* [WHAT IS NEEDED]: The data below is to be returned in full and exactly.

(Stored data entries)
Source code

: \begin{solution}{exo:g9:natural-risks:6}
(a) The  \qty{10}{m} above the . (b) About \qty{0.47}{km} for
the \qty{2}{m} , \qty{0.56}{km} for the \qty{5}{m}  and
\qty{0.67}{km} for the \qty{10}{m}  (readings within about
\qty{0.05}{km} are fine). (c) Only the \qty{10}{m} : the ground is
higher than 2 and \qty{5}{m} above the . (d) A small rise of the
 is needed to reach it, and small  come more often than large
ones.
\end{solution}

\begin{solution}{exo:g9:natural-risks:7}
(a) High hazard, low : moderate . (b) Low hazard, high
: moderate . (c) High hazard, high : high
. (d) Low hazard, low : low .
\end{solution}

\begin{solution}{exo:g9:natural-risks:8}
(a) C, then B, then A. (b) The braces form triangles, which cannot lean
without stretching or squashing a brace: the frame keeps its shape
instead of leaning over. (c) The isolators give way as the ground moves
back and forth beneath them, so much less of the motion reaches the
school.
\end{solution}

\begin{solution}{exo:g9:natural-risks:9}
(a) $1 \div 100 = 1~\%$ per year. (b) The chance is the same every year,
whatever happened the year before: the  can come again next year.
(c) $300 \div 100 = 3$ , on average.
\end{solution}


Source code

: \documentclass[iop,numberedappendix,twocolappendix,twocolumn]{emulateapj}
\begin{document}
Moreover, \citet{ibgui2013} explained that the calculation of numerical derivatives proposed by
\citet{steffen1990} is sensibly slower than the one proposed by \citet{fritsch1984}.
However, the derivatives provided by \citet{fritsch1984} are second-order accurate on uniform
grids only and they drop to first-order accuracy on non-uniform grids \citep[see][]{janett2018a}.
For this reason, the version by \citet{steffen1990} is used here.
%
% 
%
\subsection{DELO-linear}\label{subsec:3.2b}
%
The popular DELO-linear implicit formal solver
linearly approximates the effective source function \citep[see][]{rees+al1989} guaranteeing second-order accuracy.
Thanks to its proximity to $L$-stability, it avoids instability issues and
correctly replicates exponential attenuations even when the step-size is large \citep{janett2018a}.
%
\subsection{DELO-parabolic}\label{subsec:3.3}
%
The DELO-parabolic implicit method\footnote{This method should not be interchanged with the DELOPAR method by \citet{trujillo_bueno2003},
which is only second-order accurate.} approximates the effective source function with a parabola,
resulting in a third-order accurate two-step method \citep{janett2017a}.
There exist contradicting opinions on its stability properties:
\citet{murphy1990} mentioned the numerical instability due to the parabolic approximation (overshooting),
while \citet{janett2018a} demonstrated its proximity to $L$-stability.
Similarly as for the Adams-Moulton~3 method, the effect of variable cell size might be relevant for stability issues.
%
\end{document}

* [RESPONSE TO THIS TASK]:
Source code

: \begin{solution}{exo:g9:natural-risks:6}
(a) The  \qty{10}{m} above the . (b) About \qty{0.47}{km} for
the \qty{2}{m} , \qty{0.56}{km} for the \qty{5}{m}  and
\qty{0.67}{km} for the \qty{10}{m}  (readings within about
\qty{0.05}{km} are fine). (c) Only the \qty{10}{m} : the ground is
higher than 2 and \qty{5}{m} above the . (d) A small rise of the
 is needed to reach it, and small  come more often than large
ones.
\end{solution}

\begin{solution}{exo:g9:natural-risks:7}
(a) High hazard, low : moderate . (b) Low hazard, high
: moderate . (c) High hazard, high : high
. (d) Low hazard, low : low .
\end{solution}

\begin{solution}{exo:g9:natural-risks:8}
(a) C, then B, then A. (b) The braces form triangles, which cannot lean
without stretching or squashing a brace: the frame keeps its shape
instead of leaning over. (c) The isolators give way as the ground moves
back and forth beneath them, so much less of the motion reaches the
school.
\end{solution}

\begin{solution}{exo:g9:natural-risks:9}
(a) $1 \div 100 = 1~\%$ per year. (b) The chance is the same every year,
whatever happened the year before: the  can come again next year.
(c) $300 \div 100 = 3$ , on average.
\end{solution}


Source code

: \documentclass[iop,numberedappendix,twocolappendix,twocolumn]{emulateapj}
\begin{document}
Moreover, \citet{ibgui2013} explained that the calculation of numerical derivatives proposed by
\citet{steffen1990} is sensibly slower than the one proposed by \citet{fritsch1984}.
However, the derivatives provided by \citet{fritsch1984} are second-order accurate on uniform
grids only and they drop to first-order accuracy on non-uniform grids \citep[see][]{janett2018a}.
For this reason, the version by \citet{steffen1990} is used here.
%
% 
%
\subsection{DELO-linear}\label{subsec:3.2b}
%
The popular DELO-linear implicit formal solver
linearly approximates the effective source function \citep[see][]{rees+al1989} guaranteeing second-order accuracy.
Thanks to its proximity to $L$-stability, it avoids instability issues and
correctly replicates exponential attenuations even when the step-size is large \citep{janett2018a}.
%
\subsection{DELO-parabolic}\label{subsec:3.3}
%
The DELO-parabolic implicit method\footnote{This method should not be interchanged with the DELOPAR method by \citet{trujillo_bueno2003},
which is only second-order accurate.} approximates the effective source function with a parabola,
resulting in a third-order accurate two-step method \citep{janett2017a}.
There exist contradicting opinions on its stability properties:
\citet{murphy1990} mentioned the numerical instability due to the parabolic approximation (overshooting),
while \citet{janett2018a} demonstrated its proximity to $L$-stability.
Similarly as for the Adams-Moulton~3 method, the effect of variable cell size might be relevant for stability issues.
%
\end{document}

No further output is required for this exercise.